The Hester award is far from the only case of greed out of control. It is now clear that the City, which has been lobbying hard against a weak government to ensure that any financial re-regulation is minimalist, believes that the way is now open to resume stratospheric remuneration and bonuses in the temple of Mammon. Barcap, the investment arm of Barclays, is now looking to exceed even last year’s record payments to Bob Diamond of £27m and Roger Jenkins allegedly £40m. Earlier this month Shell proposed £3.6m share awards to 5 top executives, including the chief executive van der Veer, even though the group had failed to meet the targets on which the payments were conditional. It raises two questions. Who decided these payments? And how can this slide into avarice be controlled?


The awards are decided by remuneration committees, basically the chief executive’s chums. Pay is still determined in Britain strictly along class lines. Working class wages are either at the mercy of the market or collectively bargained by a trade union, though Thatcher’s highly restrictive labour legislation has seriously weakened this power. Middle class salaries are fixed by individual contracts which can in some circumstances be more negotiable. Boardroom salaries are altogether a more intimate and cosy affair where pay hoists awarded by carefully picked members of the remuneration committee fraternity will of course be rewarded when their turn comes in the annual cycle of salary inflation. The Old Boys’ network not only survives, it has far bigger leverage than ever before. It is this rigged pay market that urgently needs reform. What Britain needs is the abandonment of this anachronistic class-based pay system, and its modernisation by pay scales based on agreed criteria that apply across the whole range of incomes from top to bottom.
How might that be done? A Pay Commission is needed to draw systematically on the substantial assemblage of data that already exists analysing incentives and their impact on human behaviour, and then to draw up broad weightings for the various bases for reward – organisational, technical and managerial capability, intellectual qualification, leadership skills, innovative working, to name but a few. On this basis broad guidelines could be constructed that would act as exemplars for pay determination acriss the whole organisation. They would not in any sense be binding, but gross discrepancies would have to be justified, either to colleagues representing all main grades brought together in an Enterprise Council, or, particularly in the case of top pay in the financial sector, to the regulatory authority.
Such a system will of course be bitterly resisted by those who worship at the altar of unlimited greed and who will accept no check other than self-regulation. But we have already had that system for 30 years and it has produced the biggest bust in market capitalism since the Great Depression.
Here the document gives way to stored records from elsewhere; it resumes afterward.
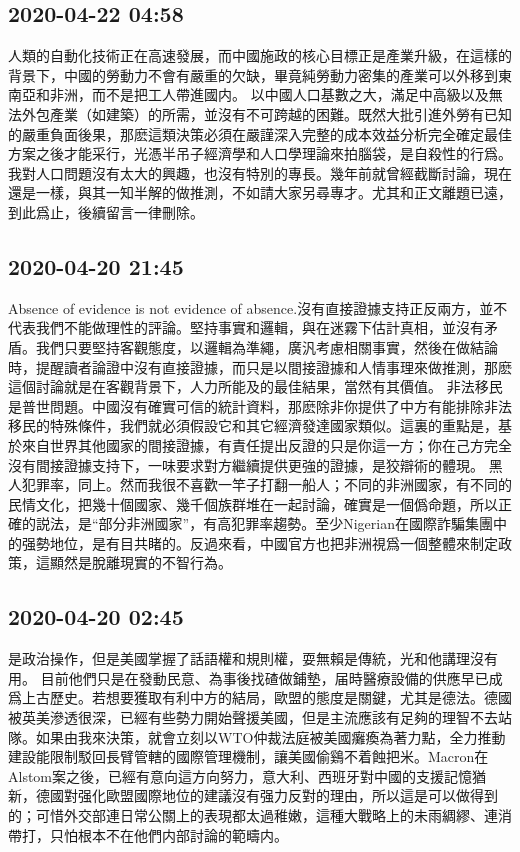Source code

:\documentclass[twocolumn]{ctexart}
\begin{document}
\subsection*{2020-04-22 04:58}

人類的自動化技術正在高速發展，而中國施政的核心目標正是產業升級，在這樣的背景下，中國的勞動力不會有嚴重的欠缺，畢竟純勞動力密集的產業可以外移到東南亞和非洲，而不是把工人帶進國内。
以中國人口基數之大，滿足中高級以及無法外包產業（如建築）的所需，並沒有不可跨越的困難。既然大批引進外勞有已知的嚴重負面後果，那麽這類決策必須在嚴謹深入完整的成本效益分析完全確定最佳方案之後才能采行，光憑半吊子經濟學和人口學理論來拍腦袋，是自殺性的行爲。
我對人口問題沒有太大的興趣，也沒有特別的專長。幾年前就曾經截斷討論，現在還是一樣，與其一知半解的做推測，不如請大家另尋專才。尤其和正文離題已遠，到此爲止，後續留言一律刪除。
\subsection*{2020-04-20 21:45}

Absence of evidence is not evidence of absence.沒有直接證據支持正反兩方，並不代表我們不能做理性的評論。堅持事實和邏輯，與在迷霧下估計真相，並沒有矛盾。我們只要堅持客觀態度，以邏輯為準繩，廣汎考慮相關事實，然後在做結論時，提醒讀者論證中沒有直接證據，而只是以間接證據和人情事理來做推測，那麽這個討論就是在客觀背景下，人力所能及的最佳結果，當然有其價值。
非法移民是普世問題。中國沒有確實可信的統計資料，那麽除非你提供了中方有能排除非法移民的特殊條件，我們就必須假設它和其它經濟發達國家類似。這裏的重點是，基於來自世界其他國家的間接證據，有責任提出反證的只是你這一方；你在己方完全沒有間接證據支持下，一味要求對方繼續提供更強的證據，是狡辯術的體現。
黑人犯罪率，同上。然而我很不喜歡一竿子打翻一船人；不同的非洲國家，有不同的民情文化，把幾十個國家、幾千個族群堆在一起討論，確實是一個僞命題，所以正確的説法，是“部分非洲國家”，有高犯罪率趨勢。至少Nigerian在國際詐騙集團中的强勢地位，是有目共睹的。反過來看，中國官方也把非洲視爲一個整體來制定政策，這顯然是脫離現實的不智行為。
\subsection*{2020-04-20 02:45}

是政治操作，但是美國掌握了話語權和規則權，耍無賴是傳統，光和他講理沒有用。
目前他們只是在發動民意、為事後找碴做鋪墊，届時醫療設備的供應早已成爲上古歷史。若想要獲取有利中方的結局，歐盟的態度是關鍵，尤其是德法。德國被英美滲透很深，已經有些勢力開始聲援美國，但是主流應該有足夠的理智不去站隊。如果由我來決策，就會立刻以WTO仲裁法庭被美國癱瘓為著力點，全力推動建設能限制駁回長臂管轄的國際管理機制，讓美國偷鷄不着蝕把米。Macron在Alstom案之後，已經有意向這方向努力，意大利、西班牙對中國的支援記憶猶新，德國對强化歐盟國際地位的建議沒有强力反對的理由，所以這是可以做得到的；可惜外交部連日常公關上的表現都太過稚嫩，這種大戰略上的未雨綢繆、連消帶打，只怕根本不在他們内部討論的範疇内。
\end{document}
Half measures will not do, like recent suggestions to extend the period before bonuses could be claimed till 3 years or more (but that does not remove the recklessness in risk-taking), or institutional investors’ reluctance to sanction the more egregious examples of avarice (too arbitrary and infrequent), or imposing challenging conditions on massive incentive schemes (though even they fail, they are still often paid out). The tragedy however is that it requires a Government that is ready to stand up to the City, and neither New Labour nor the Tories will do any such thing – indeed they will both go to considerable lengths to block any such move. So, any support for bricking a few more windows like Sir Fred Goodwin’s at his home in Edinburgh?

One Response to “How do we make the City get it?”

  1. Eric Leach Says:

    I do so enjoy your blog. It reminds me that the Labour Party as originally conceived does still have a life.
    I’ve learnt over my years in large corporates and running my own business that the only simple test about ‘control’ is can you stop bad thngs happening. For Brown and the banks the answer quite clearly is ‘NO’.